Yeah I don't either. You should probably clarify this: visually describing a UMAP is a waste of time IMO. What are you describing, the local/global structure? The cell types identified? Trying to infer deep meaning from a UMAP is a fool's errand: they depend so heavily on input parameters and they ultimately distort local and global structures (by design). This paper is be required reading for anyone trying to read a UMAP: https://journals.plos.org/ploscompbiol/article?id=10.1371/journal.pcbi.1011288
Ask your boss why they want you to do this. Like what is the end goal of all of this; I guarantee there is a much better, more reproducible, and data-driven way to answer your ultimate question without going through all of this.
xylose@reddit
The only way you're likely to tell UMAP from tSNE / PCA is by parsing the text or maybe axis legends. There's nothing fundamentally different about these in terms of their data representation.
If your aim is to find examples of UMAP plots and their contents then you're going to have a much easier time using an LLM on the PDF text. That should find it pretty easy to say if there is a UMAP plot in the paper and provide the figure number. You'll probably even get a reasonable description of the contents from the associated figure legend.
PeakTurbulent5545@reddit (OP)
Thanks!
Hot-Improvement9260@reddit
You're trying to solve a really specific computer vision problem with general-purpose tools, and that's why you're hitting walls. YOLO is great for detecting objects but terrible at fine-grained classification of similar-looking plots, and Qwen2.5-VL is powerful but needs context and examples to be reliable at this level of specificity. The honest answer is that there probably isn't a pre-trained checkpoint that's already expert in distinguishing UMAPs from t-SNEs at the panel level because that's such a niche domain. PubLayNet and similar datasets are good for document layout but not for the visual nuances of specific plot types. Your boss might actually be onto something though, even if it feels like a stretch right now.

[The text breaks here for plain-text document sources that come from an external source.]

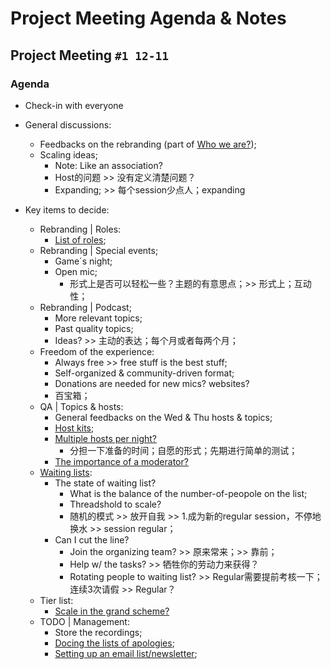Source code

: # Project Meeting Agenda & Notes

## Project Meeting `#1 12-11`

### Agenda
- Check-in with everyone
- General discussions:
  - Feedbacks on the rebranding (part of [Who we are?](https://github.com/ChenxiSSS/OCf2f/issues/14));
  - Scaling ideas;
    - Note: Like an association?
    - Host的问题 >> 没有定义清楚问题？
    - Expanding; >> 每个session少点人；expanding

- Key items to decide:
  - Rebranding | Roles:
    - [List of roles](https://github.com/ChenxiSSS/OCf2f/issues/12);
  - Rebranding | Special events;
    - Game´s night;
    - Open mic;
      - 形式上是否可以轻松一些？主题的有意思点；>> 形式上；互动性； 
  - Rebranding | Podcast;
    - More relevant topics;
    - Past quality topics;
    - Ideas? >> 主动的表达；每个月或者每两个月；
  - Freedom of the experience:
    - Always free >> free stuff is the best stuff;
    - Self-organized & community-driven format;
    - Donations are needed for new mics? websites?
    - 百宝箱；
  - QA | Topics & hosts:
    - General feedbacks on the Wed & Thu hosts & topics;
    - [Host kits](https://github.com/ChenxiSSS/OCf2f/issues/15);
    - [Multiple hosts per night?](https://github.com/ChenxiSSS/OCf2f/issues/9)
      - 分担一下准备的时间；自愿的形式；先期进行简单的测试；
    - [The importance of a moderator?](https://github.com/ChenxiSSS/OCf2f/issues/18)
  - [Waiting lists](https://github.com/ChenxiSSS/OCf2f/issues/21):
    - The state of waiting list?
      - What is the balance of the number-of-peopole on the list;
      - Threadshold to scale?
      - 随机的模式 >> 放开自我 >> 1.成为新的regular session，不停地换水 >> session regular；
    - Can I cut the line?
      - Join the organizing team? >> 原来常来；>> 靠前；
      - Help w/ the tasks? >> 牺牲你的劳动力来获得？
      - Rotating people to waiting list? >> Regular需要提前考核一下；连续3次请假 >> Regular？
  - Tier list:
    - [Scale in the grand scheme? ](https://github.com/ChenxiSSS/OCf2f/issues/19)
  - TODO | Management:
    - Store the recordings;
    - [Docing the lists of apologies](https://github.com/ChenxiSSS/OCf2f/issues/20);
    - [Setting up an email list/newsletter](https://github.com/ChenxiSSS/OCf2f/issues/13);
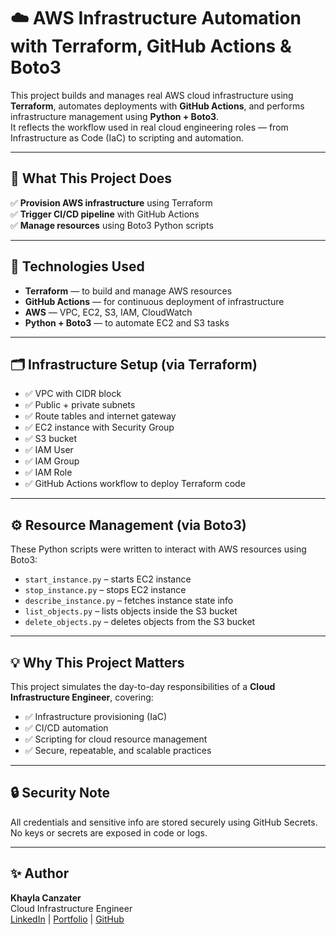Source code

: # ☁️ AWS Infrastructure Automation with Terraform, GitHub Actions & Boto3

This project builds and manages real AWS cloud infrastructure using **Terraform**, automates deployments with **GitHub Actions**, and performs infrastructure management using **Python + Boto3**.  
It reflects the workflow used in real cloud engineering roles — from Infrastructure as Code (IaC) to scripting and automation.

---

## 🚀 What This Project Does

✅ **Provision AWS infrastructure** using Terraform  
✅ **Trigger CI/CD pipeline** with GitHub Actions  
✅ **Manage resources** using Boto3 Python scripts  

---

## 🔧 Technologies Used

- **Terraform** — to build and manage AWS resources  
- **GitHub Actions** — for continuous deployment of infrastructure  
- **AWS** — VPC, EC2, S3, IAM, CloudWatch  
- **Python + Boto3** — to automate EC2 and S3 tasks  

---

## 🗂️ Infrastructure Setup (via Terraform)

- ✅ VPC with CIDR block  
- ✅ Public + private subnets  
- ✅ Route tables and internet gateway  
- ✅ EC2 instance with Security Group  
- ✅ S3 bucket  
- ✅ IAM User
- ✅ IAM Group
- ✅ IAM Role
- ✅ GitHub Actions workflow to deploy Terraform code

---

## ⚙️ Resource Management (via Boto3)

These Python scripts were written to interact with AWS resources using Boto3:

- `start_instance.py` – starts EC2 instance  
- `stop_instance.py` – stops EC2 instance  
- `describe_instance.py` – fetches instance state info  
- `list_objects.py` – lists objects inside the S3 bucket  
- `delete_objects.py` – deletes objects from the S3 bucket
 

---

## 💡 Why This Project Matters

This project simulates the day-to-day responsibilities of a **Cloud Infrastructure Engineer**, covering:

- ✅ Infrastructure provisioning (IaC)  
- ✅ CI/CD automation  
- ✅ Scripting for cloud resource management  
- ✅ Secure, repeatable, and scalable practices  

---

## 🔒 Security Note

All credentials and sensitive info are stored securely using GitHub Secrets. No keys or secrets are exposed in code or logs.

---

## ✨ Author

**Khayla Canzater**  
Cloud Infrastructure Engineer  
[LinkedIn](https://www.linkedin.com/in/khayla-canzater/) | [Portfolio](https://k-canzater.github.io/KCanzater/index.html) | [GitHub](https://github.com/K-Canzater)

What you're describing is totally solvable, but it's going to need either fine-tuning on a smaller dataset of actual examples from your papers, or a hybrid approach where you combine detection with some metadata extraction from the paper text itself. If you've got access to maybe 100-200 manually labeled examples of UMAPs from your PDF collection, you could fine-tune something like a smaller vision model pretty quickly. Alternatively, you could build a two-stage system where you extract figures first, then use a combination of visual features and OCR on the axis labels and plot characteristics to classify them.
That's more work upfront but more reliable. If this is something your lab is going to be doing repeatedly and it's eating up time, it might be worth getting someone in to build this properly rather than trying to DIY it with off-the-shelf models. What's the actual bottleneck right now, the detection or the classification?
PeakTurbulent5545@reddit (OP)
I will go with detection IMO, because sometimes it completely decides that a barplot is a UMAP for some reason XD. Qwen knows when there is a UMAP in a multi-panel image, but when I ask it to give me the coordinates, it is not always reliable.